Kann denn noch jemand was zu den aufsteigenden Bläschen sagen?


----------



## Nadinche83 (3. Apr. 2007)

*AW: Algenproblem, mal wieder*

huhu, 

und wie grieg ich den Mulm weg? wohl gar nicht oder? 

JA wenn noch jmd. was zu den Blasen sagen kann wäre nett


----------



## gabi (3. Apr. 2007)

*AW: Algenproblem, mal wieder*

Hi,

da gibt es sog. Mulm-Sauger. Darüber haben wir im Forum auch schonmal gesprochen. Kannst ja mal danach suchen.


----------



## Nadinche83 (3. Apr. 2007)

*AW: Algenproblem, mal wieder*

ich hab so nen Mulmsauger. Jedoch ist der direkt verstopft wegen den Algen *g*


----------



## Nadinche83 (3. Apr. 2007)

*AW: Algenproblem, mal wieder*

huhu, 

weis die wasserwerte im moment nicht, muss ich morgen testen, hab nur noch 1 teststäbchen.


----------



## ra_ll_ik (3. Apr. 2007)

*AW: Algenproblem, mal wieder*

Habt ihr zu den Algen auch Froschlaich im Teich?
Ich habe schon mehrfach gehört, wenn dieser Laich entfernt wird, erholt sich das Wasser relativ schnell.
Konnte es selber bei meinem Bruder beobachten. 
Er hatte ca. 30 Liter Laich entsorgt (das was er erwischen konnte) und das Wasser verbessert sich täglich....


----------



## Nadinche83 (4. Apr. 2007)

*AW: Algenproblem, mal wieder*

huhu, 

wir hatten bisher noch nie nen Frosch am Teich, zumindest hab ich weder einen gesehen, noch  gehört
also Froschlaich konnte ich nicht entdecken. Der wäre am Rand oder? 
Würden den nicht die Fische fressen?


----------



## karsten. (4. Apr. 2007)

*AW: Algenproblem, mal wieder*



			
				ra_ll_ik schrieb:
			
		

> Habt ihr zu den Algen auch Froschlaich im Teich?
> Ich habe schon mehrfach gehört, wenn dieser Laich entfernt wird, erholt sich das Wasser relativ schnell.
> Konnte es selber bei meinem Bruder beobachten.
> Er hatte ca. 30 Liter Laich entsorgt (das was er erwischen konnte) und das Wasser verbessert sich täglich....



Hallo 

da kann ich keinen Zusammenhang  erkennen !

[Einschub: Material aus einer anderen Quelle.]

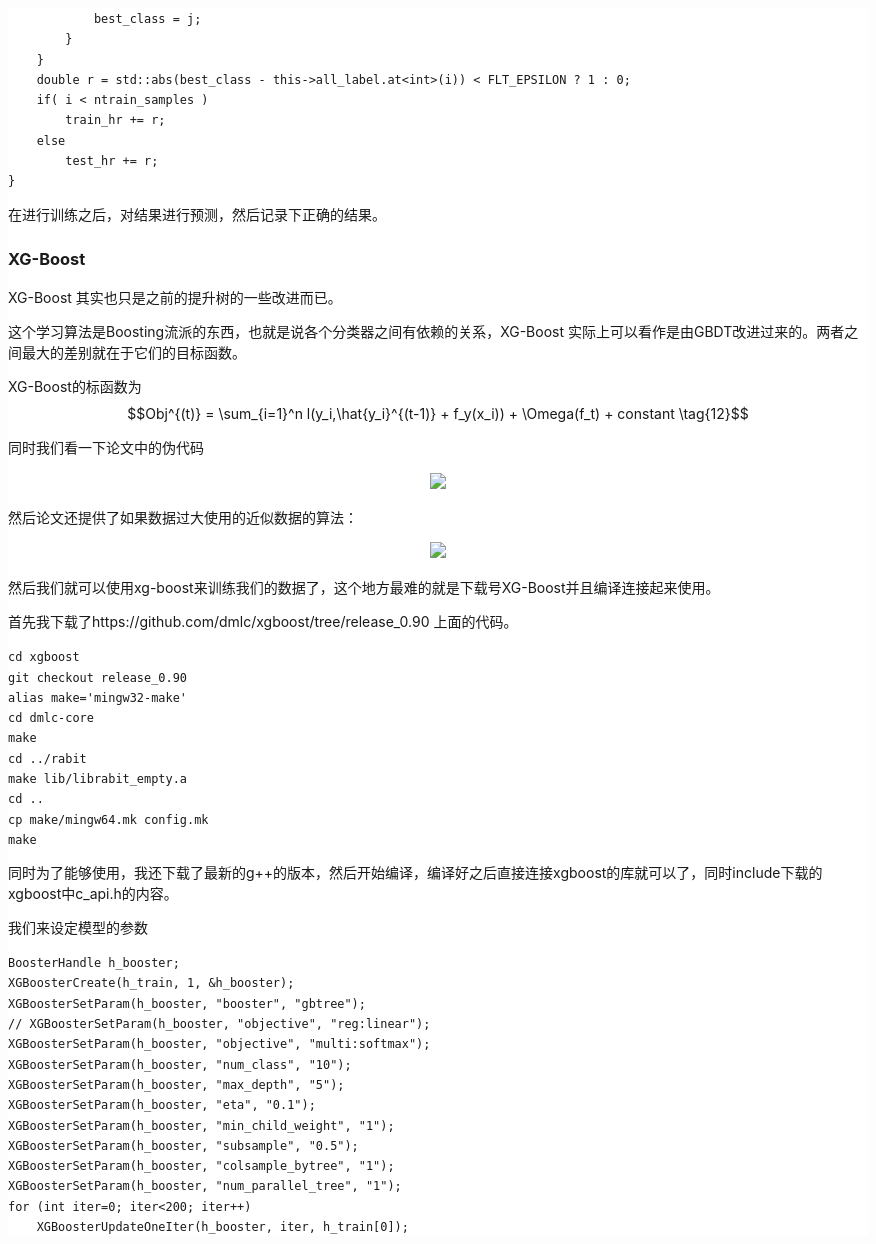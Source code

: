                 best_class = j;
            }
        }
        double r = std::abs(best_class - this->all_label.at<int>(i)) < FLT_EPSILON ? 1 : 0;
        if( i < ntrain_samples )
            train_hr += r;
        else
            test_hr += r;
    }

在进行训练之后，对结果进行预测，然后记录下正确的结果。

### XG-Boost

XG-Boost 其实也只是之前的提升树的一些改进而已。

这个学习算法是Boosting流派的东西，也就是说各个分类器之间有依赖的关系，XG-Boost 实际上可以看作是由GBDT改进过来的。两者之间最大的差别就在于它们的目标函数。

XG-Boost的标函数为$$Obj^{(t)} = \sum_{i=1}^n l(y_i,\hat{y_i}^{(t-1)} + f_y(x_i)) + \Omega(f_t) + constant \tag{12}$$

同时我们看一下论文中的伪代码

<center>
<img src="pic/14">
</center>

然后论文还提供了如果数据过大使用的近似数据的算法：

<center>
<img src="pic/15">
</center>

然后我们就可以使用xg-boost来训练我们的数据了，这个地方最难的就是下载号XG-Boost并且编译连接起来使用。

首先我下载了https://github.com/dmlc/xgboost/tree/release_0.90 上面的代码。

	cd xgboost
	git checkout release_0.90
	alias make='mingw32-make'
	cd dmlc-core
	make
	cd ../rabit
	make lib/librabit_empty.a
	cd ..
	cp make/mingw64.mk config.mk
	make

同时为了能够使用，我还下载了最新的g++的版本，然后开始编译，编译好之后直接连接xgboost的库就可以了，同时include下载的xgboost中c_api.h的内容。

我们来设定模型的参数

	BoosterHandle h_booster;
	XGBoosterCreate(h_train, 1, &h_booster);
	XGBoosterSetParam(h_booster, "booster", "gbtree");
	// XGBoosterSetParam(h_booster, "objective", "reg:linear");
	XGBoosterSetParam(h_booster, "objective", "multi:softmax");
	XGBoosterSetParam(h_booster, "num_class", "10");
	XGBoosterSetParam(h_booster, "max_depth", "5");
	XGBoosterSetParam(h_booster, "eta", "0.1");
	XGBoosterSetParam(h_booster, "min_child_weight", "1");
	XGBoosterSetParam(h_booster, "subsample", "0.5");
	XGBoosterSetParam(h_booster, "colsample_bytree", "1");
	XGBoosterSetParam(h_booster, "num_parallel_tree", "1");
	for (int iter=0; iter<200; iter++)
		XGBoosterUpdateOneIter(h_booster, iter, h_train[0]);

außer vielleicht , wenn mann das "eklige Zeug" raus hat ....


wird alles gut ....

:schizo  


eine "_Verbesserung _" des Wasser hat vielleicht zufällig andere Gründe.

mfG


----------



## Nadinche83 (4. Apr. 2007)

*AW: Algenproblem, mal wieder*

Oh mann, dieser Schlamm/Algenmist nervt mich sowas von .... 

hab grad wieder nen Eimer voll mit dem Netz rausgefangen. 

Und dann hab ich grad noch einem __ Goldfisch das leben gerettet. Der war wohl grad am Ablaichen am Rand. Hat ganz auf dem trockenen (also auf den Algen) gelegen, hat sich nicht mehr bewegt, ich dacht schon er wär tot. Als ich ihn dann aber angegriffen hab, hat er gezappelt. Musste ihn dann aus den Algen befreien und dann konnt er wieder "frei" sein. 

Also sowas nerviges. Es ist sogut wie unmögilch die Algen am Rand zu entfernen. Die verfangen sich in allem möglichen. Außerdem zoppel ich dann die ganzen Pflanzen mit weg wenn ich sie entferne. 

Es nervt mich :? :? :?


----------



## Annett (4. Apr. 2007)

*AW: Algenproblem, mal wieder*

Hi,

hast Du mal ein aktuelles Bild vom Teich?
Irgendwas stimmt doch da nicht.... ich hab ja auch so meine Probs mit den Algen... aber so massiv dann doch nicht.
Bei mir wird/ist eher das Wasser grün. :?
Mit Fadenalgen könnte ich gut leben.................


----------



## Nadinche83 (5. Apr. 2007)

*AW: Algenproblem, mal wieder*

huhu, 

so dann sind hier mal ein paar Bilder: 

       
       
     

EDIT by Dr.J: Habe mal die Bilder nebeneinander gesetzt, so wird es etwas übersichtlicher


----------



## Holger1969 (5. Apr. 2007)

*AW: Algenproblem, mal wieder*

Hallo nadinche,

ich würde mal glatt behaupten: bei mir sieht das schlimmer aus.... 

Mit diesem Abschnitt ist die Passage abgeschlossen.